This is a big week for Disney (NYSE:DIS), Universal parent Comcast (NASDAQ:CMCS.A), and SeaWorld Entertainment (NYSE:SEAS) in Florida. The state began accepting submissions for reopening plans from theme park operators on Monday, and with the Sunshine State gradually advancing through its phased recovery efforts, it's just a matter of time before turnstiles start clicking again.
The groundwork is literally being laid out in preparation for the inevitable restart. Comcast's Universal Orlando is already placing social distancing stickers on the floor of its theme park entrances to keep families apart when it is allowed to reopen. Disney World came to terms with its unions late last week on the conditions for their return to work. SeaWorld Orlando hasn't been tipping its hand as to when it will reopen, but with the stock up 133% since bottoming out two months ago, the expectations are starting to surface.
Time to ride
A lot of Central Florida's economy is riding on the reopening of its iconic gated attractions, but there are more questions than answers. When will they reopen? How will they reopen? How long will it take for attendance to return to pre-pandemic levels?

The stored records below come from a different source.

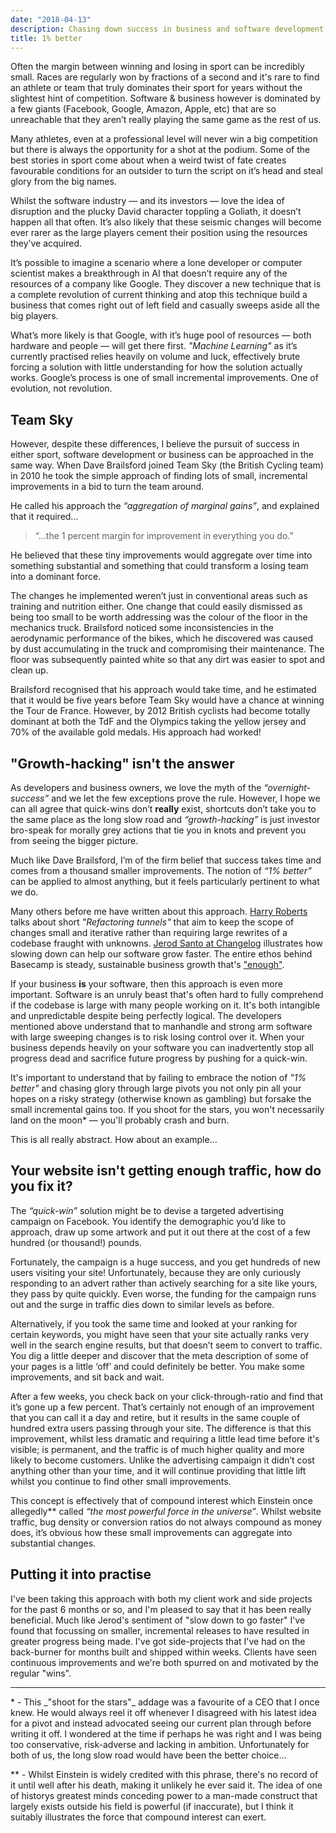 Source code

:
```yaml
---
date: "2018-04-13"
description: Chasing down success in business and software development with small, incremental improvements.
title: 1% better
---
```


Often the margin between winning and losing in sport can be incredibly small. Races are regularly won by fractions of a second and it's rare to find an athlete or team that truly dominates their sport for years without the slightest hint of competition. Software & business however is dominated by a few giants (Facebook, Google, Amazon, Apple, etc) that are so unreachable that they aren’t really playing the same game as the rest of us.

Many athletes, even at a professional level will never win a big competition but there is always the opportunity for a shot at the podium. Some of the best stories in sport come about when a weird twist of fate creates favourable conditions for an outsider to turn the script on it’s head and steal glory from the big names.

Whilst the software industry — and its investors — love the idea of disruption and the plucky David character toppling a Goliath, it doesn’t happen all that often. It’s also likely that these seismic changes will become ever rarer as the large players cement their position using the resources they’ve acquired.

It’s possible to imagine a scenario where a lone developer or computer scientist makes a breakthrough in AI that doesn’t require any of the resources of a company like Google. They discover a new technique that is a complete revolution of current thinking and atop this technique build a business that comes right out of left field and casually sweeps aside all the big players. 

What’s more likely is that Google, with it’s huge pool of resources — both hardware and people — will get there first. _"Machine Learning"_ as it’s currently practised relies heavily on volume and luck, effectively brute forcing a solution with little understanding for how the solution actually works. Google’s process is one of small incremental improvements. One of evolution, not revolution.

## Team Sky
However, despite these differences, I believe the pursuit of success in either sport, software development or business can be approached in the same way. When Dave Brailsford joined Team Sky (the British Cycling team) in 2010 he took the simple approach of finding lots of small, incremental improvements in a bid to turn the team around.

He called his approach the _“aggregation of marginal gains”_, and explained that it required...
> “...the 1 percent margin for improvement in everything you do.” 

He believed that these tiny improvements would aggregate over time into something substantial and something that could transform a losing team into a dominant force.

The changes he implemented weren’t just in conventional areas such as training and nutrition either. One change that could easily dismissed as being too small to be worth addressing was the colour of the floor in the mechanics truck. Brailsford noticed some inconsistencies in the aerodynamic performance of the bikes, which he discovered was caused by dust accumulating in the truck and compromising their maintenance. The floor was subsequently painted white so that any dirt was easier to spot and clean up.

Brailsford recognised that his approach would take time, and he estimated that it would be five years before Team Sky would have a chance at winning the Tour de France. However, by 2012 British cyclists had become totally dominant at both the TdF and the Olympics taking the yellow jersey and 70% of the available gold medals. His approach had worked!

## "Growth-hacking" isn't the answer
As developers and business owners, we love the myth of the _“overnight-success”_ and we let the few exceptions prove the rule. However, I hope we can all agree that quick-wins don’t **really** exist, shortcuts don’t take you to the same place as the long slow road and _“growth-hacking”_ is just investor bro-speak for morally grey actions that tie you in knots and prevent you from seeing the bigger picture.

Much like Dave Brailsford, I’m of the firm belief that success takes time and comes from a thousand smaller improvements. The notion of _“1% better”_ can be applied to almost anything, but it feels particularly pertinent to what we do. 

Many others before me have written about this approach. [Harry Roberts](https://csswizardry.com/2017/06/refactoring-tunnels/) talks about short _"Refactoring tunnels"_ that aim to keep the scope of changes small and iterative rather than requiring large rewrites of a codebase fraught with unknowns. [Jerod Santo at Changelog](https://changelog.com/posts/slow-down-to-go-faster) illustrates how slowing down can help our software grow faster. The entire ethos behind Basecamp is steady, sustainable business growth that's ["enough"](https://m.signalvnoise.com/reconsider-41adf356857f).

If your business **is** your software, then this approach is even more important. Software is an unruly beast that's often hard to fully comprehend if the codebase is large with many people working on it. It's both intangible and unpredictable despite being perfectly logical. The developers mentioned above understand that to manhandle and strong arm software with large sweeping changes is to risk losing control over it. When your business depends heavily on your software you can inadvertently stop all progress dead and sacrifice future progress by pushing for a quick-win.

It's important to understand that by failing to embrace the notion of _"1% better"_ and chasing glory through large pivots you not only pin all your hopes on a risky strategy (otherwise known as gambling) but forsake the small incremental gains too. If you shoot for the stars, you won't necessarily land on the moon* — you'll probably crash and burn.

This is all really abstract. How about an example...

## Your website isn't getting enough traffic, how do you fix it? 

The _“quick-win”_ solution might be to devise a targeted advertising campaign on Facebook. You identify the demographic you’d like to approach, draw up some artwork and put it out there at the cost of a few hundred (or thousand!) pounds. 

Fortunately, the campaign is a huge success, and you get hundreds of new users visiting your site! Unfortunately, because they are only curiously responding to an advert rather than actively searching for a site like yours, they pass by quite quickly. Even worse, the funding for the campaign runs out and the surge in traffic dies down to similar levels as before.

Alternatively, if you took the same time and looked at your ranking for certain keywords, you might have seen that your site actually ranks very well in the search engine results, but that doesn’t seem to convert to traffic. You dig a little deeper and discover that the meta description of some of your pages is a little ‘off’ and could definitely be better. You make some improvements, and sit back and wait.

After a few weeks, you check back on your click-through-ratio and find that it’s gone up a few percent. That’s certainly not enough of an improvement that you can call it a day and retire, but it results in the same couple of hundred extra users passing through your site. The difference is that this improvement, whilst less dramatic and requiring a little lead time before it's visible; is permanent, and the traffic is of much higher quality and more likely to become customers. Unlike the advertising campaign it didn’t cost anything other than your time, and it will continue providing that little lift whilst you continue to find other small improvements.

This concept is effectively that of compound interest which Einstein once allegedly** called _“the most powerful force in the universe”_. Whilst website traffic, bug density or conversion ratios do not always compound as money does, it’s obvious how these small improvements can aggregate into substantial changes.

## Putting it into practise

I've been taking this approach with both my client work and side projects for the past 6 months or so, and I'm pleased to say that it has been really beneficial. Much like Jerod's sentiment of "slow down to go faster" I've found that focussing on smaller, incremental releases to have resulted in greater progress being made. I've got side-projects that I've had on the back-burner for months built and shipped within weeks. Clients have seen continuous improvements and we're both spurred on and motivated by the regular "wins".

<hr />

<p class="f6">* - This _"shoot for the stars"_ addage was a favourite of a CEO that I once knew. He would always reel it off whenever I disagreed with his latest idea for a pivot and instead advocated seeing our current plan through before writing it off. I wondered at the time if perhaps he was right and I was being too conservative, risk-adverse and lacking in ambition. Unfortunately for both of us, the long slow road would have been the better choice...</p>

<p class="f6">** - Whilst Einstein is widely credited with this phrase, there's no record of it until well after his death, making it unlikely he ever said it. The idea of one of historys greatest minds conceding power to a man-made construct that largely exists outside his field is powerful (if inaccurate), but I think it suitably illustrates the force that compound interest can exert.</p>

Theme parks might open as early as June, and with all of the labor negotiations and safeguards prep work taking place, it would be a shock if they aren't back in business come July. The rub is that it's not up to them. The decision isn't even up to the state. Florida is now more than two weeks into its phased reopening, and the cadence of the economic recovery rests on the flow of new cases. New COVID-19 cases in the state peaked in early April before declining for four consecutive weeks. Infection counts are inching higher again, but still well below last month's peak levels. If the level of new outbreaks keeps trending higher, it may be hard to give park operators the green light, especially since it will be difficult to put that genie back in the bottle. Taking three months to reopen an industry is bad, but shutting it down again a couple of weeks later would be disastrous.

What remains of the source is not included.